TASK INSTRUCTIONS.
Quote exactly and only this range of lines in the data below: the line that holds "http://oleg.fi/graafi/" to the line that holds "building Cycle.js components", both included.

(Saved data entries)
-- Opening Marker --
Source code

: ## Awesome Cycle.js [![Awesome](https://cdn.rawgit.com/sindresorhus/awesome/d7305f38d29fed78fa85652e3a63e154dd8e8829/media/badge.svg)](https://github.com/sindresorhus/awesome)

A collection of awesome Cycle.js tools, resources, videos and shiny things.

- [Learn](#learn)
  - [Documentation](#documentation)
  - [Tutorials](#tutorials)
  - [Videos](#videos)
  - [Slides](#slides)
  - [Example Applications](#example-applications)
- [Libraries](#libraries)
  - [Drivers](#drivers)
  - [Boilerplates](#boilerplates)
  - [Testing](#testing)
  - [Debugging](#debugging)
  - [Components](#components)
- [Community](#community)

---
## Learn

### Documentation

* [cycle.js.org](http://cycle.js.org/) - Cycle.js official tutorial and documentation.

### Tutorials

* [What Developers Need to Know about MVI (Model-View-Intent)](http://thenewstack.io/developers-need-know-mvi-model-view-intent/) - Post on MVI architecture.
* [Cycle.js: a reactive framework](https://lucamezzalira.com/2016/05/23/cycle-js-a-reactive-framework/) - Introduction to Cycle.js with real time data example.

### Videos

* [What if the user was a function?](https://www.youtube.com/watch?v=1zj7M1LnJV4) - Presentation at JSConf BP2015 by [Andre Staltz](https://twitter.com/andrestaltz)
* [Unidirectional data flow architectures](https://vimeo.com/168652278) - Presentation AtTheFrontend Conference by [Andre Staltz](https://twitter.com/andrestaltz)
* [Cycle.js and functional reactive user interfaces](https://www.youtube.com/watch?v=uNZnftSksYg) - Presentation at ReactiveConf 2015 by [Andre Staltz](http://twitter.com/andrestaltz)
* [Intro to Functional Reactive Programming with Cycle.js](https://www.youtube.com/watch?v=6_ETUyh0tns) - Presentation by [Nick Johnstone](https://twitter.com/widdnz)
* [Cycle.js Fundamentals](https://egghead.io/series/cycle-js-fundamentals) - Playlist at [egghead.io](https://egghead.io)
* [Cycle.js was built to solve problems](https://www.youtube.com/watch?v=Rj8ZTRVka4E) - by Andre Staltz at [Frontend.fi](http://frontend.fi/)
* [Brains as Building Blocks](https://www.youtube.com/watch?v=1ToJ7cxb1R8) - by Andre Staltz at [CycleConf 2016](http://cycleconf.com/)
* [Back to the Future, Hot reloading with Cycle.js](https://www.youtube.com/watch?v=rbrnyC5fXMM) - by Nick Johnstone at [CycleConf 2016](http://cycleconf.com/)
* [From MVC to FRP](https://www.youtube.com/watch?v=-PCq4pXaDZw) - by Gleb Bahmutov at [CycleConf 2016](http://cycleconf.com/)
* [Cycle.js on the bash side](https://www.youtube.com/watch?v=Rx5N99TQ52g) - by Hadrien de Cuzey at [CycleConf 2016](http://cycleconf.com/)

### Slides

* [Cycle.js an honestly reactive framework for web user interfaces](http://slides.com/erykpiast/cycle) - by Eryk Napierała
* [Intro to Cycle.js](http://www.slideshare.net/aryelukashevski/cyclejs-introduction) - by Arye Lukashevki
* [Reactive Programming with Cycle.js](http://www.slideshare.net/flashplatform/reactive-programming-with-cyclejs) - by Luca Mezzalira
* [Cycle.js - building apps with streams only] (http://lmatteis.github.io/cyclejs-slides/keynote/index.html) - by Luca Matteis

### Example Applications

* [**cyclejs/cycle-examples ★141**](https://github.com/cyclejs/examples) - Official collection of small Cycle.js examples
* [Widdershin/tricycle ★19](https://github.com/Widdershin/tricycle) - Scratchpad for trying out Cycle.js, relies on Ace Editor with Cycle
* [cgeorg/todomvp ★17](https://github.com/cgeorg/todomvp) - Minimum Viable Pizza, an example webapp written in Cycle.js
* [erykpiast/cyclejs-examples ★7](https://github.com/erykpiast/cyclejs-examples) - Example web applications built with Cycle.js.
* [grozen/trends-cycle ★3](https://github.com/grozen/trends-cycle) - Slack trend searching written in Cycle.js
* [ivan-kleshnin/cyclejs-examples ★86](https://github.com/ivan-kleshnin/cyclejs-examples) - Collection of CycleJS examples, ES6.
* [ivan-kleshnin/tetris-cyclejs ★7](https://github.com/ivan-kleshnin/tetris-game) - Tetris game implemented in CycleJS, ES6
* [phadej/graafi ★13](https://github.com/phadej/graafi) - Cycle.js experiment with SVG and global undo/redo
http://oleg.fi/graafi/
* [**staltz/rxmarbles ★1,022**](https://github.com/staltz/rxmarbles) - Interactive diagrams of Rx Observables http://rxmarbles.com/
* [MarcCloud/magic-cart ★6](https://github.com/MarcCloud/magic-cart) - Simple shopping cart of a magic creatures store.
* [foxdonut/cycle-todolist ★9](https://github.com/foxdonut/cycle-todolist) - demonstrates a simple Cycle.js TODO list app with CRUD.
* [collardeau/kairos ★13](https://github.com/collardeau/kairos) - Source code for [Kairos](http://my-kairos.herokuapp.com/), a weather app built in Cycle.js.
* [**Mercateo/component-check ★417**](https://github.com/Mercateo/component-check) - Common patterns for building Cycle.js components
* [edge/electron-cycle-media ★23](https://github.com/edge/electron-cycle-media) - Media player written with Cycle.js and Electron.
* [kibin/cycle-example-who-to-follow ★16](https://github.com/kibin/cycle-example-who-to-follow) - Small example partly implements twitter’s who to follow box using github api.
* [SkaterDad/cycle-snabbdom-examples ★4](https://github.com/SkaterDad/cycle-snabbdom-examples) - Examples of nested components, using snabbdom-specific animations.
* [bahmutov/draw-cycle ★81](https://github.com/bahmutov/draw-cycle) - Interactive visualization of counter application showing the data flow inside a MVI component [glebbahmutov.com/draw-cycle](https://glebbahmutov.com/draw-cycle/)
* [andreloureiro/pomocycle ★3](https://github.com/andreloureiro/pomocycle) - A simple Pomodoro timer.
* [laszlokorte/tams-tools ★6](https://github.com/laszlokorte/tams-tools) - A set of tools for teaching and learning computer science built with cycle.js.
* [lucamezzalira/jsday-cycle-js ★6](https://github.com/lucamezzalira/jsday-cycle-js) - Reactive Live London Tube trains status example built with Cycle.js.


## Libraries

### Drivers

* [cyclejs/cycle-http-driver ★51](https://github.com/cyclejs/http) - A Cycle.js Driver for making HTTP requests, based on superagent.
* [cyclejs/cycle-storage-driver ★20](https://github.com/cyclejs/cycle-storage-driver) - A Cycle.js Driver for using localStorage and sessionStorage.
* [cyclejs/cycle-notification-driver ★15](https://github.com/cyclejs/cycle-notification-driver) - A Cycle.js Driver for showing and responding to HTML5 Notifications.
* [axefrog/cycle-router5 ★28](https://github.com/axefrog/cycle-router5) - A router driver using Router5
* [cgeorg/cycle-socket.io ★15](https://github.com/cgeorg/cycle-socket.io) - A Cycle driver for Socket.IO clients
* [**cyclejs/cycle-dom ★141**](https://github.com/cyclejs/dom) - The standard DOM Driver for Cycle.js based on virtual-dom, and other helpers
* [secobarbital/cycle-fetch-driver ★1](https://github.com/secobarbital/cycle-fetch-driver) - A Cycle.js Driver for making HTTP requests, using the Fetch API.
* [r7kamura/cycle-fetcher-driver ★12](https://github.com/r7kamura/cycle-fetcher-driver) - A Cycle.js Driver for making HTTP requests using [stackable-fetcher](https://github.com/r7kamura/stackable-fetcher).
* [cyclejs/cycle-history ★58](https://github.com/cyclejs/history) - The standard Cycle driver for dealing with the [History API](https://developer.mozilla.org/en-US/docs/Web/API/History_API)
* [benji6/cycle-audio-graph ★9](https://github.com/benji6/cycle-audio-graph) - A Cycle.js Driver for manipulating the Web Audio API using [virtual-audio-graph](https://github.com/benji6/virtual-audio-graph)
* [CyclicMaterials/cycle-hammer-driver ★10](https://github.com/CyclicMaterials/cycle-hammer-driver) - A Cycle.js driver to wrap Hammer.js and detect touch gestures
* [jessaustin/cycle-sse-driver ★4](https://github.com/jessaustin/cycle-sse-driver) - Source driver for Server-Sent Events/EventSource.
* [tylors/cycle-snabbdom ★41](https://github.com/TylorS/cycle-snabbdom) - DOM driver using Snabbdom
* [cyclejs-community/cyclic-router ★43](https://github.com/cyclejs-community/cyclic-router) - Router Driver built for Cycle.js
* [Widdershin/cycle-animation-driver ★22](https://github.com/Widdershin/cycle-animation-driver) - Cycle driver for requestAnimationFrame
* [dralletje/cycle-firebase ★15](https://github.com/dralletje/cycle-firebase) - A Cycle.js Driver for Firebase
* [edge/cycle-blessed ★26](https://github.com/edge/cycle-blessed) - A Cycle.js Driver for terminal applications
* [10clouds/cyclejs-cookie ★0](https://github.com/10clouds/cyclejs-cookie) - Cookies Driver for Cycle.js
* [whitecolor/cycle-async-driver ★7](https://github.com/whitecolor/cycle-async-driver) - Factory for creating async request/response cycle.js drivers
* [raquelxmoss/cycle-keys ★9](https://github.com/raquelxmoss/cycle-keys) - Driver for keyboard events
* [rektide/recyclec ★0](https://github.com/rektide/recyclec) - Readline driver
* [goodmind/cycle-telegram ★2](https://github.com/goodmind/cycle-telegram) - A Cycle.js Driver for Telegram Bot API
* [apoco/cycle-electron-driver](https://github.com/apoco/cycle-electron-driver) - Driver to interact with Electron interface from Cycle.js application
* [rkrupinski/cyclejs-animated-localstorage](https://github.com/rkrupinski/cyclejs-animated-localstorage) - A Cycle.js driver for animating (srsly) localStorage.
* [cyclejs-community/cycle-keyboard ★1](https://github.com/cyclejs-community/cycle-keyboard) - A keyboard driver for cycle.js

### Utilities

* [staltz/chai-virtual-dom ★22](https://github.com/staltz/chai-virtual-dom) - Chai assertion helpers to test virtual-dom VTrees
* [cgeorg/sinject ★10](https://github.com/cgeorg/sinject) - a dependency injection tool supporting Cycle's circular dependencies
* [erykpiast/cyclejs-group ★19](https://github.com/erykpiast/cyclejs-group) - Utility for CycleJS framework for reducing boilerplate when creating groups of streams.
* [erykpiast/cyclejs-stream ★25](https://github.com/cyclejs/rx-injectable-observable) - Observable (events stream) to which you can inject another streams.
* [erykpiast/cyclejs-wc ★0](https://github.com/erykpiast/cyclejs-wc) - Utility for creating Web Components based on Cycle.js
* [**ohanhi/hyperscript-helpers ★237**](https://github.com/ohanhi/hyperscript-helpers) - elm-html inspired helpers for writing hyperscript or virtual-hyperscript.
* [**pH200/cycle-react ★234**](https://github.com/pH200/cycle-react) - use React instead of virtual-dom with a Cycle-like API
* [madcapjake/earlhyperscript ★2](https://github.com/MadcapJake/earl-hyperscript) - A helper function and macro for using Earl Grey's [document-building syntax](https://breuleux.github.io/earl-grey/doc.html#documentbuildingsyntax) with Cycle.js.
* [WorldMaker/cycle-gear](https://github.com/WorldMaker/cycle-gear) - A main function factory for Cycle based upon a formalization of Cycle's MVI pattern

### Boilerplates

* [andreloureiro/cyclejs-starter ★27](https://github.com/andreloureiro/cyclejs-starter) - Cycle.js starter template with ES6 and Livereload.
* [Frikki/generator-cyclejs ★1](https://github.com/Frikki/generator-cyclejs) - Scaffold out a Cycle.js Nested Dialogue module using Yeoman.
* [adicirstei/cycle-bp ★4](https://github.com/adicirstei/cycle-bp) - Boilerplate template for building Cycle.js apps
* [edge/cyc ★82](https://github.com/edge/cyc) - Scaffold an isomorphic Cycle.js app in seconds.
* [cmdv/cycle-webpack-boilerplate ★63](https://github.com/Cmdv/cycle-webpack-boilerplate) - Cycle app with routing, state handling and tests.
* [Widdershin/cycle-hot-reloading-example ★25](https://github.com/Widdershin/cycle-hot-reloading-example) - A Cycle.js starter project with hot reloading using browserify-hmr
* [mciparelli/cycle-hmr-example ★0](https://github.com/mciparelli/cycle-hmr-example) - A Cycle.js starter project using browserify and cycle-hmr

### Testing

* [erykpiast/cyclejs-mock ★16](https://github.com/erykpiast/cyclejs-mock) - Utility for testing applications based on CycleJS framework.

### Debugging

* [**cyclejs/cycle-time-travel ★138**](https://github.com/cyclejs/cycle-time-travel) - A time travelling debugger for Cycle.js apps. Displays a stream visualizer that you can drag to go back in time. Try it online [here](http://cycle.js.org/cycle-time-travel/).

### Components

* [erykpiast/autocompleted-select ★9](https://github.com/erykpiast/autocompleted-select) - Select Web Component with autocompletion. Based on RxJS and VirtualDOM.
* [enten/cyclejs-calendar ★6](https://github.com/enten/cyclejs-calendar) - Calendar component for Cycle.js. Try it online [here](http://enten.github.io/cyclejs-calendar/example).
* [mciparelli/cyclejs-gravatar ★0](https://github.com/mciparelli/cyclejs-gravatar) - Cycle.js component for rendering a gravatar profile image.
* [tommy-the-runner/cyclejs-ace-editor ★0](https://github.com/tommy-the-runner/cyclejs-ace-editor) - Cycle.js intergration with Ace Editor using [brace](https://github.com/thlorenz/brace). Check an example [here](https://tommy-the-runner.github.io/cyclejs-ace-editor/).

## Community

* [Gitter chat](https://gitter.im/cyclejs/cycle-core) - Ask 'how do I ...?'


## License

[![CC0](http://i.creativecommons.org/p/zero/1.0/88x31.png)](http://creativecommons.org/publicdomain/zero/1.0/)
-- Closing Marker --
FINISHED TASK.
http://oleg.fi/graafi/
* [**staltz/rxmarbles ★1,022**](https://github.com/staltz/rxmarbles) - Interactive diagrams of Rx Observables http://rxmarbles.com/
* [MarcCloud/magic-cart ★6](https://github.com/MarcCloud/magic-cart) - Simple shopping cart of a magic creatures store.
* [foxdonut/cycle-todolist ★9](https://github.com/foxdonut/cycle-todolist) - demonstrates a simple Cycle.js TODO list app with CRUD.
* [collardeau/kairos ★13](https://github.com/collardeau/kairos) - Source code for [Kairos](http://my-kairos.herokuapp.com/), a weather app built in Cycle.js.
* [**Mercateo/component-check ★417**](https://github.com/Mercateo/component-check) - Common patterns for building Cycle.js components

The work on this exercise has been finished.